Why should I have to pay for your service; don’t I pay taxes for this?
Contrary to popular belief, tax dollars do not cover utilization costs for medical transportation. Most fire and EMS organizations primarily rely on insurance reimbursement for the services that they provide. The cost of vehicles, insurance, facilities, fuel, medical equipment, training and supplies have escalated dramatically in recent years. But the insurance companies continue to reduce payments, and make their processes harder and more confusing. Your payment helps to secure the continued survival, and ongoing quality, of the emergency medical service in your community.

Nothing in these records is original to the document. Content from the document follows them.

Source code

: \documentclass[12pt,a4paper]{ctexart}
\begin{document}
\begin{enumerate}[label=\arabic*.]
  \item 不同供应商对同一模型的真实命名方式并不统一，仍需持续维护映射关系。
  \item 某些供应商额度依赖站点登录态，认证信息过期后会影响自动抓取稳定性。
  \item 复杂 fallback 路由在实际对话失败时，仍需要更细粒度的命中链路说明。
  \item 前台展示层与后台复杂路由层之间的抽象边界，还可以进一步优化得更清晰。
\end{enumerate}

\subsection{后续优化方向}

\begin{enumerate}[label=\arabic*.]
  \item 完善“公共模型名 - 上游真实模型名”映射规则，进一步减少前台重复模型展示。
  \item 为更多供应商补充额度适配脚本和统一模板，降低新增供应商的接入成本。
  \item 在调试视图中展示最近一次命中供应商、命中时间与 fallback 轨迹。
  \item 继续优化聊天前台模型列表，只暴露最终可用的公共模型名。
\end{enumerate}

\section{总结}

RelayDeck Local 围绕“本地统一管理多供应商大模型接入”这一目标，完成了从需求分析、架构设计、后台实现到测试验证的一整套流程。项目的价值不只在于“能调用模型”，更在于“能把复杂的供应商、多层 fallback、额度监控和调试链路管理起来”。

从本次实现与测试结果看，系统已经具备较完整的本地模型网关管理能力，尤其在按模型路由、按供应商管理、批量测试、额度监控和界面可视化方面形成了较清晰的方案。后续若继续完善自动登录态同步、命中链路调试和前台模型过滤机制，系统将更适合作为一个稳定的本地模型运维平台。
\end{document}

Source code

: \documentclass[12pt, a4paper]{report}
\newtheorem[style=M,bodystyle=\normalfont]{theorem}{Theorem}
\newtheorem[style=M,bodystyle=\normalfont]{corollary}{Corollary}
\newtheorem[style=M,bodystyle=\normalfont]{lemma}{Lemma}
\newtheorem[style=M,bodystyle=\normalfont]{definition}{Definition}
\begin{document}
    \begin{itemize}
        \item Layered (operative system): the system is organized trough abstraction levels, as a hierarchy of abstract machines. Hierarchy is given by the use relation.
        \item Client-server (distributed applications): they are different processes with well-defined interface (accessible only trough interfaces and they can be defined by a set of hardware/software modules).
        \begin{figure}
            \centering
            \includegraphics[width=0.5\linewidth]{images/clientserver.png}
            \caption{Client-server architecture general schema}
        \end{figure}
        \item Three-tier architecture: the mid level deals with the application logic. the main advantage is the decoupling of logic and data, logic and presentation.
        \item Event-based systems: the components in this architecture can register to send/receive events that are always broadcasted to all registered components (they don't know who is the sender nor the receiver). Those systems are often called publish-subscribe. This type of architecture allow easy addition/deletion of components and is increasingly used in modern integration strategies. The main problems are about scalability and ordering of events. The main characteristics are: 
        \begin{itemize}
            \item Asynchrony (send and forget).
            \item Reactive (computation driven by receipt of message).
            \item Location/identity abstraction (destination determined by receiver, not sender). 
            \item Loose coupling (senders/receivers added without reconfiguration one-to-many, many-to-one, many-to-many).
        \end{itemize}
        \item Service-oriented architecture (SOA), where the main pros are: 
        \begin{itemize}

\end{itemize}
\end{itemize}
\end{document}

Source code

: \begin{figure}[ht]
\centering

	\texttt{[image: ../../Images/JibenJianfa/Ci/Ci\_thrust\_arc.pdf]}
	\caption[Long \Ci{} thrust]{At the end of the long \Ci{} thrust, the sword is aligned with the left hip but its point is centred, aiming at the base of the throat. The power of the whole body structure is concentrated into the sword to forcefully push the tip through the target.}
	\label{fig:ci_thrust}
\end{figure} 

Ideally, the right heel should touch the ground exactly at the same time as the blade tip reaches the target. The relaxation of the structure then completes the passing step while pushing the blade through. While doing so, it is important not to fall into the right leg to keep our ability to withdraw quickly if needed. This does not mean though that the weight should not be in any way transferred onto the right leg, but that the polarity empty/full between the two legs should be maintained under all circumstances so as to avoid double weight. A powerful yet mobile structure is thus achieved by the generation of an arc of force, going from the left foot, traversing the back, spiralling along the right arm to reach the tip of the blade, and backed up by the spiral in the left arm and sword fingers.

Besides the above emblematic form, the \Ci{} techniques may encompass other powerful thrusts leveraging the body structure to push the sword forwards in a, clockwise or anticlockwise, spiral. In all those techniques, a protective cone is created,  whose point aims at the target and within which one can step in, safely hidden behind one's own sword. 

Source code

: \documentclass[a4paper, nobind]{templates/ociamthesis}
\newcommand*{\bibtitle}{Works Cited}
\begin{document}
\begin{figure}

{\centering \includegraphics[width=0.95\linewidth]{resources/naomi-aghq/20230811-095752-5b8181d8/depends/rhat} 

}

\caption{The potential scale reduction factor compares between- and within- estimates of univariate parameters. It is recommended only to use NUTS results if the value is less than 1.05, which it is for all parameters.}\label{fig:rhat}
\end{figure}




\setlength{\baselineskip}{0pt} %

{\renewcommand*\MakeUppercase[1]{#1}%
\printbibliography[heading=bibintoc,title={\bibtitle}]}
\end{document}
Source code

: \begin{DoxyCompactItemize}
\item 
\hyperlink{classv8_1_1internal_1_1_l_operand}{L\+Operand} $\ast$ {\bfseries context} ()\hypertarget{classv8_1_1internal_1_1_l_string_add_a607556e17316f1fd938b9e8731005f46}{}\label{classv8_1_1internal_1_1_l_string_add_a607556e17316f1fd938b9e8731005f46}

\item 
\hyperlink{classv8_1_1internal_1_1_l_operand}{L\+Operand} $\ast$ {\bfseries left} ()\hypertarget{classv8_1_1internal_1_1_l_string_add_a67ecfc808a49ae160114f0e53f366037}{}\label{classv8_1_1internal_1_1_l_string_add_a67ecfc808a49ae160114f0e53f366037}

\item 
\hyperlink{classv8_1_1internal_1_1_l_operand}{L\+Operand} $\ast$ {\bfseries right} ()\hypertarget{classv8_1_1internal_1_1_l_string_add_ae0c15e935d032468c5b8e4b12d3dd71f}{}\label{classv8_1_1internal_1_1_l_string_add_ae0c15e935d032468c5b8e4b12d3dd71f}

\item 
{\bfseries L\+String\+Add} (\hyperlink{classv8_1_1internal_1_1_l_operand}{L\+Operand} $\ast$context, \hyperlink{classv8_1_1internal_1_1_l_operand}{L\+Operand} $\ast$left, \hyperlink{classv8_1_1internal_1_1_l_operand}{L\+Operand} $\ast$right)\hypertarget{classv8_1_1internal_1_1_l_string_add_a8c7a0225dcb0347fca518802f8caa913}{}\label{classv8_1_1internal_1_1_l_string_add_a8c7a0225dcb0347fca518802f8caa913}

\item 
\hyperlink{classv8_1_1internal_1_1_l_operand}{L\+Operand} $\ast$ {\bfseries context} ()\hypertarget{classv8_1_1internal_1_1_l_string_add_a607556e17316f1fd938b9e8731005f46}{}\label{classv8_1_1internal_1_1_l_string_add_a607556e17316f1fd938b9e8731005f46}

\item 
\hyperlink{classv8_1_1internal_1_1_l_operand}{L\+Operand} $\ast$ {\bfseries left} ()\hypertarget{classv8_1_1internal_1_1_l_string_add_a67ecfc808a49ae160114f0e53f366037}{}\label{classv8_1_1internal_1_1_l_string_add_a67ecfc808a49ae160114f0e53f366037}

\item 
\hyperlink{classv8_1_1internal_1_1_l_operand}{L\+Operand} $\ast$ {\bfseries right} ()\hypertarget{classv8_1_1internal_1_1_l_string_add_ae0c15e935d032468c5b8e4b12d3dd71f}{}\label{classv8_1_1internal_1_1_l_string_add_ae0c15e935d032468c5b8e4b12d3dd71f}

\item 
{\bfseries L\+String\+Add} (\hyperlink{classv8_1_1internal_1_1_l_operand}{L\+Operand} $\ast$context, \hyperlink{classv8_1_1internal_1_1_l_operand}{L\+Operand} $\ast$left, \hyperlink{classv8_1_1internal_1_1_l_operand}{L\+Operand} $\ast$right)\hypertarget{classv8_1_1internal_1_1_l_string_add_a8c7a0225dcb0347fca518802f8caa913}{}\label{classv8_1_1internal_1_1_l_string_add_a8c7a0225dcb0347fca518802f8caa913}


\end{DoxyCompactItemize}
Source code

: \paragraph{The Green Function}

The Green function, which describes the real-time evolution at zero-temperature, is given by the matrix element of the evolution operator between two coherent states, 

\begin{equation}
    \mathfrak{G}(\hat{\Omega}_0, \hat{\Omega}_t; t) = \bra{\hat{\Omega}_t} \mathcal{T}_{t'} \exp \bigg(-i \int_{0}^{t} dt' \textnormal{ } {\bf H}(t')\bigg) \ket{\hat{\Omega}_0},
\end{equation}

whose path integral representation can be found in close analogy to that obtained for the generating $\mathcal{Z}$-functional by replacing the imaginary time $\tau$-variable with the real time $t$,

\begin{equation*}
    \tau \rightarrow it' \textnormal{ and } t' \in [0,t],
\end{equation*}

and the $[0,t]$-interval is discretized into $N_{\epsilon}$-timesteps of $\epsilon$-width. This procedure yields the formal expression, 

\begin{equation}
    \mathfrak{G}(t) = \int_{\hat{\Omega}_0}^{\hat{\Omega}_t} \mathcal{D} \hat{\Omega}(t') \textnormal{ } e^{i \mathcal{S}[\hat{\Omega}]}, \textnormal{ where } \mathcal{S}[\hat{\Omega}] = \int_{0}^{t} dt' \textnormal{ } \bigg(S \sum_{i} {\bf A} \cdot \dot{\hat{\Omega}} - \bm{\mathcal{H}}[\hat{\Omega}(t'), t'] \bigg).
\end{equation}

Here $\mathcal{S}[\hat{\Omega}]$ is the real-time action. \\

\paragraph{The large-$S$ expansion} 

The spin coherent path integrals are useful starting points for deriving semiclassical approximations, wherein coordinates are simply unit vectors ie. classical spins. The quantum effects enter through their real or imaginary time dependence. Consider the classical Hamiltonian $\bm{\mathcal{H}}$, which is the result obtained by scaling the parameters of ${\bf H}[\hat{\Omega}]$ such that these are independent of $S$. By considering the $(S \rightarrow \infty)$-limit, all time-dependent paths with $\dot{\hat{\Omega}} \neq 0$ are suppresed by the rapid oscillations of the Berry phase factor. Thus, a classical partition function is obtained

Why do volunteer organizations charge for these services?
Volunteerism in the United States has been steadily declining for over a decade, and is at an all time low where calls for emergency service would go unanswered. Many fire and EMS organizations have been forced to pay personnel to cover the hours when volunteers are not available, and when state regulations require minimum staffing levels.

Why didn’t I get a bill?
When medical transportation providers obtain all of the necessary information, and patient authorizations, we are able to submit invoices directly to the insurance company for the patient. We are frequently able to complete the billing process without involving the patient with the claims filing process. If this is the case, you may not receive a bill. You will likely receive an explanation of benefits from your health insurance carrier when they have paid your claim. If you would like a copy of the bill for your records, just let us know and we will be happy to mail it to you.

Why did the fire department or another ambulance respond to my emergency?
In many parts of the United States, it is not uncommon to have the fire department respond to EMS calls to provide additional personnel, and in some cases more rapid care until an ambulance arrives. Similarly, many EMS systems work on a tiered response system whereby both basic life support (BLS) and advanced life support (ALS) providers simultaneously respond depending on the nature of the emergency. ALS services, are staffed by Paramedics, and can administer medications, insert breathing tubes, and start IV’s among other life saving skills. In essence, they bring the Emergency Room right to your doorstep. BLS services exist in many communities and are staffed by Emergency Medical Technicians (EMT). BLS personnel are limited, by specific state laws, as to what procedures they may perform, so in many cases an ALS service may assist them in providing you with the highest possible care.

If Paramedics provide the highest level of care, why aren’t they sent on all emergencies?
ALS services are limited in number, and cover a large service area. They rely on local, BLS ambulances, to provide immediate life-saving interventions until an ALS service can reach your emergency and support the BLS ambulance crew.

I pay an annual subscription to my local ambulance, why do I have to pay at all?
Ambulance subscription programs are immensely popular because they provide EMS services with a major source funding to support capital equipment projects such as new vehicles and costly equipment. These annual programs also benefit the program participants (i.e. subscribers) by limiting the financial liability for the services that are rendered. For a modest annual fee, the subscription limits your “out of pocket” expense, thus saving you significant, unexpected, financial burden.

Why don’t ambulance services do their own billing?
It’s the job of the EMS service to provide you with excellent emergency service, and ambulance billing is far too complex for services to tackle themselves. In most cases, the billing function is outsourced to a billing vendor that specializes in the ever-changing regulations and complex procedures that are associated with getting your claim paid.

My insurance company didn’t pay my claim, so what do I do now?
Insurance companies offer a wide variety of benefits, but in some cases ambulance transportation is not covered. In some cases, your claim must be “medically necessary” in the eyes of the insurance company before they will pay. Many appeal processes exist that enable EMS billers to request that your claim be reevaluated upon submission of additional documentation. Only after all claim appeals are exhausted will you be held financially responsible for the services that you received.

I was in an automobile accident but was not injured; why did I receive a bill?
It is not uncommon for an ambulance to be summoned to the scene of an auto accident where, thankfully, apparent injuries did not result in the need for medical transportation. However, many times accident victims do ask EMS crews to “evaluate” them for possible injury.